> Your objective
Take the data below and copy exactly the lines starting at the one with "- Implement flaky test detection" and finishing at the one with "18. **Recommendation System**", both included.

> Records supplied

--------------------------------

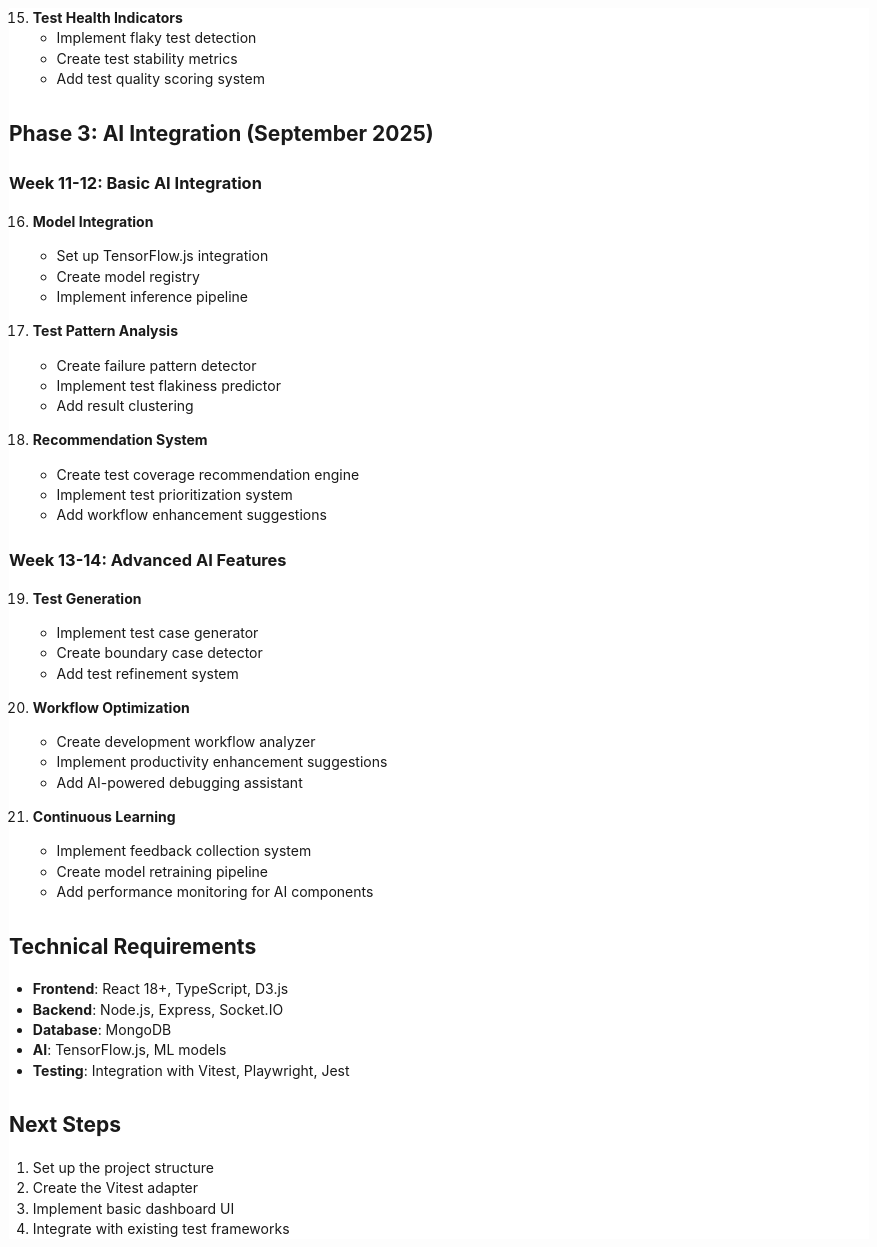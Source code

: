 15. **Test Health Indicators**
    - Implement flaky test detection
    - Create test stability metrics
    - Add test quality scoring system

## Phase 3: AI Integration (September 2025)

### Week 11-12: Basic AI Integration

16. **Model Integration**
    - Set up TensorFlow.js integration
    - Create model registry
    - Implement inference pipeline

17. **Test Pattern Analysis**
    - Create failure pattern detector
    - Implement test flakiness predictor
    - Add result clustering

18. **Recommendation System**
    - Create test coverage recommendation engine
    - Implement test prioritization system
    - Add workflow enhancement suggestions

### Week 13-14: Advanced AI Features

19. **Test Generation**
    - Implement test case generator
    - Create boundary case detector
    - Add test refinement system

20. **Workflow Optimization**
    - Create development workflow analyzer
    - Implement productivity enhancement suggestions
    - Add AI-powered debugging assistant

21. **Continuous Learning**
    - Implement feedback collection system
    - Create model retraining pipeline
    - Add performance monitoring for AI components

## Technical Requirements

- **Frontend**: React 18+, TypeScript, D3.js
- **Backend**: Node.js, Express, Socket.IO
- **Database**: MongoDB
- **AI**: TensorFlow.js, ML models
- **Testing**: Integration with Vitest, Playwright, Jest

## Next Steps

1. Set up the project structure
2. Create the Vitest adapter
3. Implement basic dashboard UI
4. Integrate with existing test frameworks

--------------------------------

> Answer box
    - Implement flaky test detection
    - Create test stability metrics
    - Add test quality scoring system

## Phase 3: AI Integration (September 2025)

### Week 11-12: Basic AI Integration

16. **Model Integration**
    - Set up TensorFlow.js integration
    - Create model registry
    - Implement inference pipeline

17. **Test Pattern Analysis**
    - Create failure pattern detector
    - Implement test flakiness predictor
    - Add result clustering

18. **Recommendation System**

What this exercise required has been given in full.